### Material supplied

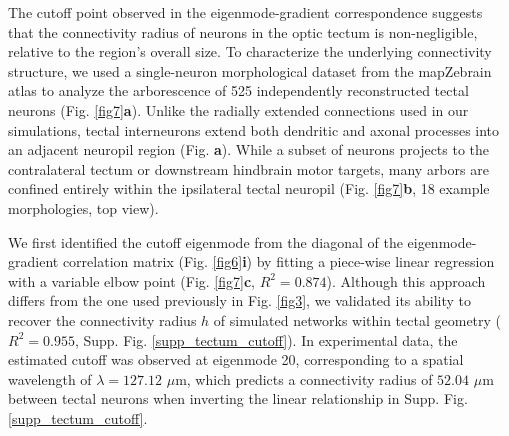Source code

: \documentclass{article}
\begin{document}
The cutoff point observed in the eigenmode-gradient correspondence suggests that the connectivity radius of neurons in the optic tectum is non-negligible, relative to the region's overall size. To characterize the underlying connectivity structure, we used a single-neuron morphological dataset from the mapZebrain atlas\cite{kunst2019cellular} to analyze the arborescence of 525 independently reconstructed tectal neurons (Fig. \ref{fig7}\textbf{a}). Unlike the radially extended connections used in our simulations, tectal interneurons extend both dendritic and axonal processes into an adjacent neuropil region\cite{robles2011characterization} (Fig. \textbf{a}). While a subset of neurons projects to the contralateral tectum or downstream hindbrain motor targets\cite{helmbrecht2018topography}, many arbors are confined entirely within the ipsilateral tectal neuropil (Fig. \ref{fig7}\textbf{b}, 18 example morphologies, top view). 

We first identified the cutoff eigenmode from the diagonal of the eigenmode-gradient correlation matrix (Fig. \ref{fig6}\textbf{i}) by fitting a piece-wise linear regression with a variable elbow point (Fig. \ref{fig7}\textbf{c}, $R^2=0.874$). Although this approach differs from the one used previously in Fig. \ref{fig3}, we validated its ability to recover the connectivity radius $h$ of simulated networks within tectal geometry ($R^2=0.955$, Supp. Fig. \ref{supp_tectum_cutoff}). In experimental data, the estimated cutoff was observed at eigenmode 20, corresponding to a spatial wavelength of $\lambda=127.12$ $\mu$m, which predicts a connectivity radius of $52.04$ $\mu$m between tectal neurons when inverting the linear relationship in Supp. Fig. \ref{supp_tectum_cutoff}. 
\end{document}

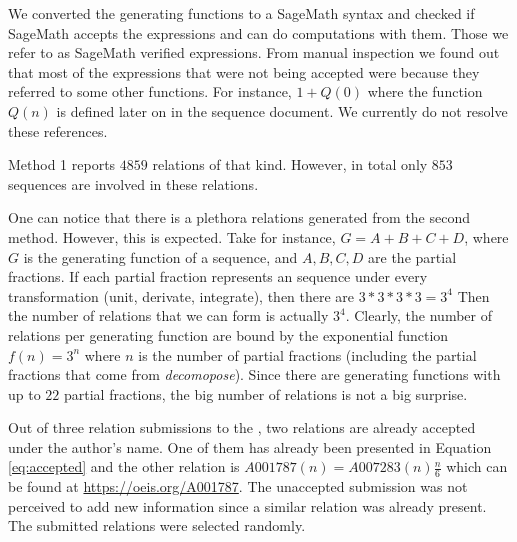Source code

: We converted the generating functions to a SageMath syntax and checked if SageMath accepts the expressions and can do
 computations with them. Those we refer to as SageMath verified expressions. From manual inspection we found out that
  most of the expressions that were not being accepted were because they referred to some other functions. For
  instance, $1+Q(0)$ where the function $Q(n)$ is defined later on in the sequence document. We currently do not
  resolve these references.

Method 1 reports $4859$ relations of that kind. However, in total only $853$ sequences are involved in these relations.

One can notice that there is a plethora relations generated from the second method. However, this is expected.
Take for instance, $G = A + B + C + D$, where $G$ is the generating function of a sequence, and $A,B,C, D$ are the
partial fractions. If each partial fraction represents an \oeis sequence under every transformation (unit, derivate,
integrate), then there are $3*3*3*3=3^4$ Then the number of relations that we can form is actually $3^4$. Clearly,
the number of relations per generating function are bound by the exponential function $f(n) = 3^n$ where $n$ is the 
number of partial fractions (including the partial fractions that come from \emph{decomopose}). Since there are generating functions
with up to $22$ partial fractions, the big number of relations is not a big surprise.

Out of three relation submissions to the \oeis, two relations are already accepted
\cite{oeis-accepted-1,oeis-accepted-2} under the author's name. One of them has already
been presented in Equation \ref{eq:accepted} and the other relation is
$A001787(n) = A007283(n) \frac{n}{6}$ which can be found at
\url{https://oeis.org/A001787}. The unaccepted submission was not perceived to add new
information since a similar relation was already present. The submitted relations were
selected randomly.

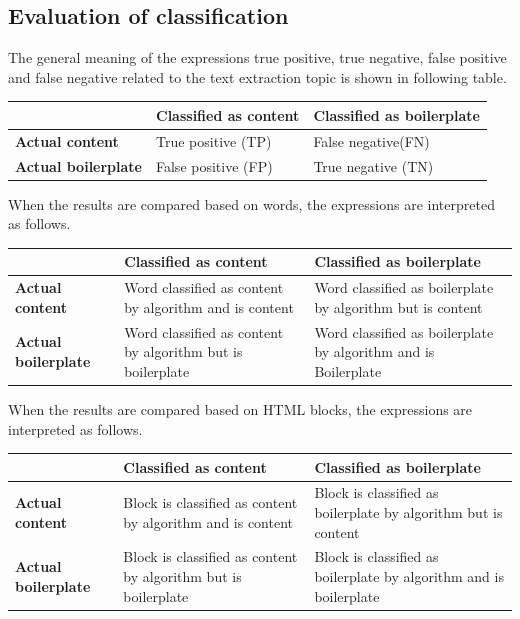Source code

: \subsection{Evaluation of classification}
\label{subsec:Evaluation of classification}


The general meaning of the expressions true positive, true negative, false positive and false negative related to the text extraction topic is shown in following table.

\begin{table}[h]
\begin{tabular}{|p{4cm} |p{5.5cm} |p{5.5cm} |}\hline
          								& \textbf{Classified as content} 	& \textbf{Classified as boilerplate} 	\\ \hline
\textbf{Actual content} 				& True positive (TP)				& False negative(FN)					\\ \hline
\textbf{Actual boilerplate} 			& False positive (FP)       		& True negative (TN)				 	\\ \hline
\end{tabular}
\end{table}

When the results are compared based on words, the expressions are interpreted as follows.

 \begin{table}[h]
\begin{tabular}{|p{4cm} |p{5.5cm} |p{5.5cm} |}
\hline         								& \textbf{Classified as content} 				& \textbf{Classified as boilerplate} 					\\ \hline
\textbf{Actual content} 				& Word classified as content by algorithm and is content		& Word classified as boilerplate by algorithm but is content		\\ \hline
\textbf{Actual boilerplate} 			& Word classified as content by algorithm but is boilerplate 	& Word classified as boilerplate by algorithm and is Boilerplate	\\ \hline
\end{tabular}
\end{table}

When the results are compared based on HTML blocks, the expressions are interpreted as follows.

 \begin{table}[h]
\begin{tabular}{|p{4cm} |p{5.5cm} |p{5.5cm} |}
\hline         							& \textbf{Classified as content} 								& \textbf{Classified as boilerplate} 								\\ \hline
\textbf{Actual content} 				& Block is classified as content by algorithm and is content		& Block is classified as boilerplate by algorithm but is content		\\ \hline
\textbf{Actual boilerplate} 			& Block is classified as content by algorithm but is boilerplate 	& Block is classified as boilerplate by algorithm and is boilerplate	\\ \hline
\end{tabular}
\end{table}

### Problem to work on
Search the entries for the word "there" and report how many lines contain it, as a bare number.

### Answer area
3